Meacham Contracting Co. v. City of Hopkinsville
Decision Date | 18 May 1915 |
Citation | 176 S.W. 187,164 Ky. 703 |
Parties | MEACHAM CONTRACTING CO. v. CITY OF HOPKINSVILLE. |
Court | Kentucky Court of Appeals |
Appeal from Circuit Court, Christian County.
Action by the Meacham Contracting Company against the City of Hopkinsville. Judgment for defendant, and plaintiff appeals. Affirmed.
Downer & Russell, of Hopkinsville, for appellant.
W. H Southall, of Hopkinsville, for appellee.
The city of Hopkinsville made a contract with the Meacham Contracting Company for the construction of a sewer.
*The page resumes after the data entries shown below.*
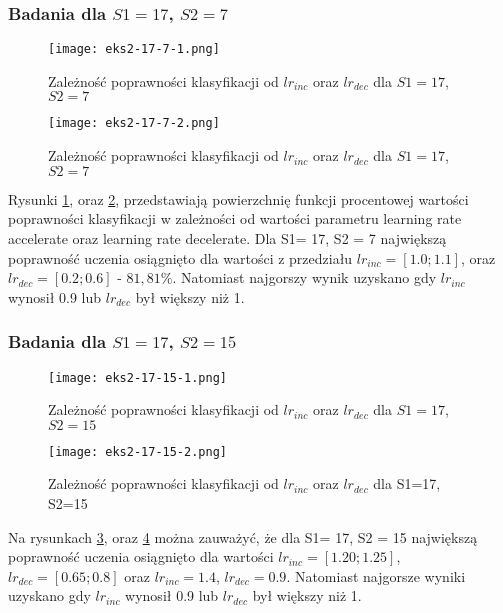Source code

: \documentclass[12pt,twoside]{article}
\begin{document}
\newpage

\subsubsection{Badania dla $S1=17$, $S2=7$}

\begin{figure}[H]
\centering
\texttt{[image: eks2-17-7-1.png]}
\caption{Zależność poprawności klasyfikacji od $lr_{inc}$ oraz $lr_{dec}$ dla $S1=17$, $S2=7$}
\label{eks2-17-7-1}
\end{figure}

\begin{figure}[H]
\centering
\texttt{[image: eks2-17-7-2.png]}
\caption{Zależność poprawności klasyfikacji od $lr_{inc}$ oraz $lr_{dec}$ dla $S1=17$, $S2=7$}
\label{eks2-17-7-2}
\end{figure}

Rysunki \ref{eks2-17-7-1}, oraz \ref{eks2-17-7-2}, przedstawiają powierzchnię funkcji procentowej wartości poprawności klasyfikacji w zależności od
wartości parametru learning rate accelerate oraz learning rate decelerate. Dla S1= 17, S2 = 7 największą poprawność uczenia osiągnięto dla wartości z przedziału $lr_{inc}  = [1.0; 1.1]$, oraz $lr_{dec} = [0.2; 0.6]$ - $81,81\%$. Natomiast najgorszy wynik uzyskano gdy $lr_{inc}$ wynosił 0.9 lub $lr_{dec}$ był większy niż 1.

\subsubsection{Badania dla $S1=17$, $S2=15$}

\begin{figure}[H]
\centering
\texttt{[image: eks2-17-15-1.png]}
\caption{Zależność poprawności klasyfikacji od $lr_{inc}$ oraz $lr_{dec}$ dla $S1=17$, $S2=15$}
\label{eks2-17-15-1}
\end{figure}

\begin{figure}[H]
\centering
\texttt{[image: eks2-17-15-2.png]}
\caption{Zależność poprawności klasyfikacji od $lr_{inc}$ oraz $lr_{dec}$ dla S1=17, S2=15}
\label{eks2-17-15-2}
\end{figure}

Na rysunkach \ref{eks2-17-15-1}, oraz \ref{eks2-17-15-2} można zauważyć, że dla S1= 17, S2 = 15 największą poprawność uczenia osiągnięto dla wartości $lr_{inc}  = [1.20; 1.25]$, $lr_{dec} = [0.65; 0.8]$ oraz $lr_{inc}  = 1.4$, $lr_{dec} = 0.9$. Natomiast najgorsze wyniki uzyskano gdy $lr_{inc}$ wynosił 0.9 lub $lr_{dec}$ był większy niż 1.
\end{document}
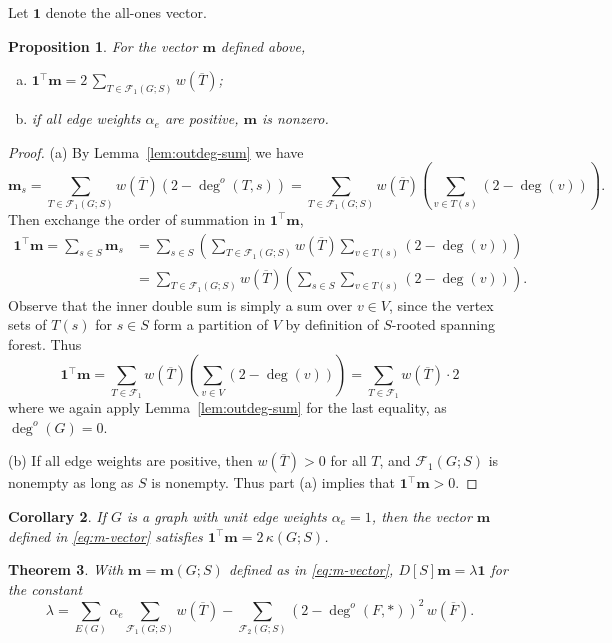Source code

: \documentclass{amsart}
\newtheorem{thm}{Theorem}[section]
\newtheorem{prop}[thm]{Proposition}
\newtheorem{cor}[thm]{Corollary}
\theoremstyle{definition}
\newcommand{\bone}{\mathbf{1}}
\newcommand{\boldm}{\mathbf{m}}
\newcommand{\tr}{\intercal}
\newcommand{\trees}{\mathcal{F}_1}
\newcommand{\forests}{\mathcal{F}}
\newcommand{\degout}{\deg^o}
\begin{document}
Let $\bone$ denote the all-ones vector.
\begin{prop}
\label{prop:m-sum}
For the vector $\boldm$ defined above, 
\begin{enumerate}[(a)]
\item 
$\displaystyle \bone^\tr \boldm = 2 \,\sum_{T \in \trees(G;S)} w(\overline{T})$;

\item 
if all edge weights $\alpha_e$ are positive, $\boldm$ is nonzero.
\end{enumerate}
\end{prop}
\begin{proof}
(a)
By Lemma~\ref{lem:outdeg-sum} we have
\[
\boldm_s = \sum_{T \in \trees(G;S)} w(\overline{T}) (2 - \degout (T,s))
= \sum_{T \in \trees(G;S)} w(\overline{T}) \left( \sum_{v \in T(s)}(2 - \deg(v))\right).
\]
Then exchange the order of summation in $\bone^\tr \boldm$,
\begin{align}
	\bone^\tr \boldm = \sum_{s\in S} \boldm_s &= \sum_{s \in S} \left( \sum_{T \in \trees(G;S)} w(\overline{T}) \sum_{v \in T(s)}(2 - \deg(v)) \right) \\
	&= \sum_{T \in \trees(G;S)} w(\overline{T}) \left( \sum_{s\in S} \sum_{v \in T(s)} (2 - \deg(v)) \right) .
\end{align}
Observe that the inner double sum is simply a sum over $v \in V$,
since the vertex sets of $T(s)$ for $s \in S$ form a partition of $V$ by definition of $S$-rooted spanning forest.
Thus 
\[
	\bone^\tr \boldm = \sum_{T \in \trees} w(\overline{T}) \left( \sum_{v \in V} (2 - \deg(v))\right)
	= \sum_{T \in \trees} w(\overline{T}) \cdot 2 
\]
where we again apply Lemma~\ref{lem:outdeg-sum} for the last equality, as $\degout(G) = 0$.

(b) 
If all edge weights are positive, then $w(\overline{T}) > 0$ for all $T$, and $\trees(G; S)$ is nonempty as long as $S$ is nonempty. 
Thus part (a) implies that $\bone^\tr \boldm > 0$.
\end{proof}

\begin{cor}
If $G$ is a graph with unit edge weights $\alpha_e = 1$, then the vector $\boldm$ defined in \eqref{eq:m-vector} satisfies $\bone^\tr \boldm = 2\, \kappa(G;S)$.
\end{cor}

\begin{thm}
\label{thm:m-distance-product}
With $\boldm = \boldm(G;S)$ defined as in \eqref{eq:m-vector},
$D[S] \boldm = \lambda \mathbf{1}$
for the constant
\begin{equation}
\label{eq:lambda}
	\lambda = \sum_{E(G)} \alpha_e \sum_{\trees(G;S)} w(\overline{T}) - \sum_{\forests_2(G;S)} (2 - \degout(F,*) )^2 \, w(\overline{F}) .
\end{equation}
\end{thm}
\end{document}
One clause in this contract reads as follows:
It will be observed that in this clause the city was to give to the contracting company an apportionment warrant against the railroad company for its part of the cost of the improvement, and that it was the plain meaning of this clause, as is agreed by counsel for both parties, that the contracting company should accept this apportionment claim against the railroad company in part settlement of its charge for the improvement.
It appears that the railroad company disputed its liability to pay any part of the cost of this improvement, and, when upon request it declined to pay to the contracting company the apportionment claim of $1,425, assessed against it, the contracting company brought this suit against the city seeking to recover from it the amount alleged to be due by the railroad company and which it refused to pay.
The action against the city was based on the ground that the clause in the contract before mentioned was inserted by mutual mistake of the parties to the contract, the allegation being that the written contract with this clause in it does not express the real intention of the parties and is erroneous and defective in substance, in that:
The averment was further made that the railroad company refused to pay the claim, and the contracting company prayed that the contract be reformed so as to make it express the true intention of the parties, and that it have judgment against the city for the amount of this claim.
The answer contained a denial of the averments of the petition, and, when the case came on for hearing, the trial court submitted to a jury the issues as to whether there was a mutual mistake in the contract, instructing them that:
"You will find for the defendant in this case, unless you believe from the evidence that, at the time of the making of the contract for the construction of said sewer, it was agreed between the parties that plaintiff was not to accept said apportionment warrant as part payment on the contract price for the construction of said sewer, but was to receive same only for collection, and, by mutual mistake and oversight of the parties, said conditions were omitted from said writing, and that said writing was by mistake, or oversight, made to state that plaintiff was to receive said apportionment warrant in part payment of said contract price, in which event you will find for the plaintiff."
It is agreed that the instructions given by the court presented correctly the law of the case, and under the evidence and instructions the jury found a verdict for the city, and the contracting company appeals from the judgment on the verdict.
It appears from the evidence, without dispute or contradiction that, after the contract containing the clause here in question had been reduced to writing, it was submitted to the chief officers of the contracting company and carefully read and considered by them; also, that the mayor of the city, who was acting for the city in executing the contract, as well as the officers of the contracting company, fully understood its meaning and effect. This being true, it is, of course, manifest that the parties did not...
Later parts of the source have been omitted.